We did a rah-rah post yesterday designed to help you appreciate how much opportunity you actually have right now, today, when it comes to your next-season chances.
In reality though, what will it take to succeed?
Not in MBA apps, but in everything?
(And maybe in MBA apps too?)
You may have heard of the research on grit from University of Pennsylvania psychologist Angela Duckworth. Here’s her TEDTalk from 2013 which is worth revisiting even if you’ve watched it before:
Very often, we see capable, qualified, intelligent individuals come to us for help with their MBA apps. And, very often, after working with them for awhile on their essays and giving lots of feedback about where the content is not working and what is missing and what they need to change to improve, we still get another set of drafts back with similar issues.
Sometimes this happens over and over, with draft after draft for school after school.
We try to change our tactics then, to offer the feedback in new ways, using different metaphors, and explaining the missing pieces in other terms.
And still.
Almost always, these BSers are coming from good professional success, where they’ve worked in a challenging job or environment for years. They went to good schools and graduated with college degrees. They’ve shown they are smart, and capable.
And yet.
Sometimes these same BSers also have GMAT scores that are OK but not great. Often, they’ve retested two or three times and the
score hovered in the same general vicinity each time. Little improvement. Not much progress being shown.
It’s possible in such cases that the individual has an undiagnosed challenge, like a learning disorder such as ADHD or dyslexia.
Sometimes though, we suspect that the individual has simply not learned how to self-motivate, and most especially has trouble dealing with the state of mental discomfort that arises when faced with learning something new and difficult.
In other words: They’re lacking in grit.
If this is you, you’re likely recognizing the issue yourself as you read this. Maybe today’s post is making you squirm. Maybe your palms are sweating and your heart is racing.
Maybe you’re feeling awfully uncomfortable. Like you’re doomed.
If that’s the case for you now: There is hope! You can conquer this.
Learning grit is a skill. You can pick up Duckworth’s book if you’re feeling like reading about it might help you.
Duckworth references a Stanford professor named Carol Dweck whose focus on the so-called growth mindset is interrelated. If you’re more of a visual person, then here’s another video for you:
So much of applying to bschool is about working hard.
But at least as much is about understanding yourself.

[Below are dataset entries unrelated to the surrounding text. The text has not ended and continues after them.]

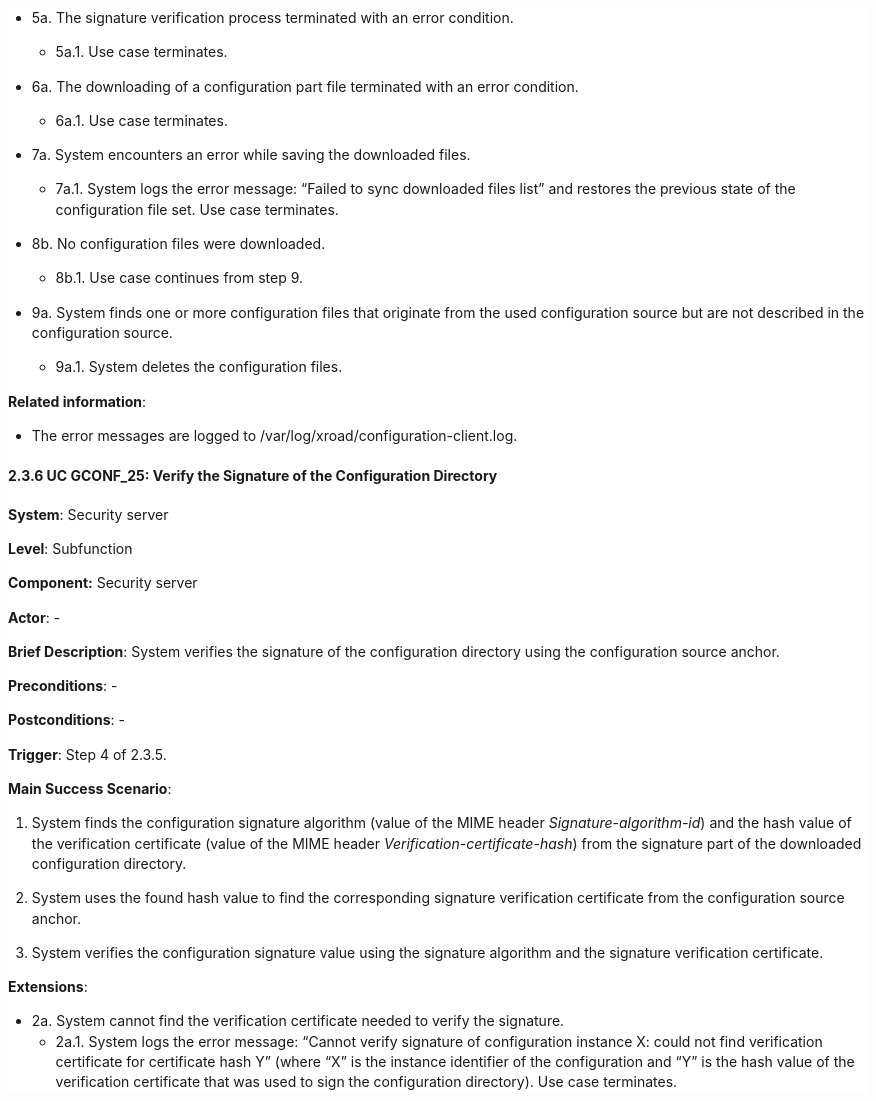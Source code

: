 - 5a. The signature verification process terminated with an error condition.
    - 5a.1. Use case terminates.

- 6a. The downloading of a configuration part file terminated with an error condition.
    - 6a.1. Use case terminates.

- 7a. System encounters an error while saving the downloaded files.
    - 7a.1. System logs the error message: “Failed to sync downloaded files list” and restores the previous state of the configuration file set. Use case terminates.

- 8b. No configuration files were downloaded.
    - 8b.1. Use case continues from step 9.

- 9a. System finds one or more configuration files that originate from the used configuration source but are not described in the configuration source.
    - 9a.1. System deletes the configuration files.

**Related information**:

-   The error messages are logged to
    /var/log/xroad/configuration-client.log.

#### 2.3.6 UC GCONF\_25: Verify the Signature of the Configuration Directory

**System**: Security server

**Level**: Subfunction

**Component:** Security server

**Actor**: -

**Brief Description**: System verifies the signature of the
configuration directory using the configuration source anchor.

**Preconditions**: -

**Postconditions**: -

**Trigger**: Step 4 of 2.3.5.

**Main Success Scenario**:

1.  System finds the configuration signature algorithm (value of the
    MIME header *Signature-algorithm-id*) and the hash value of the
    verification certificate (value of the MIME header
    *Verification-certificate-hash*) from the signature part of the
    downloaded configuration directory.

2.  System uses the found hash value to find the corresponding signature
    verification certificate from the configuration source anchor.

3.  System verifies the configuration signature value using the
    signature algorithm and the signature verification certificate.

**Extensions**:

- 2a. System cannot find the verification certificate needed to verify the signature.
    - 2a.1. System logs the error message: “Cannot verify signature of configuration instance X: could not find verification certificate for certificate hash Y” (where “X” is the instance identifier of the configuration and “Y” is the hash value of the verification certificate that was used to sign the configuration directory). Use case terminates.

If you recognize yourself in some of the stories we’ve related today, and are worried that your difficulty in persevering and the sense that you feel allergic to hard work might keep you from your goals… Then that’s a first step towards dealing with the situation.
Grit and a growth mindset can be nurtured.
The one way to approach these new mindstates and skills is to find a willingness to grapple with them. That will give you an opening.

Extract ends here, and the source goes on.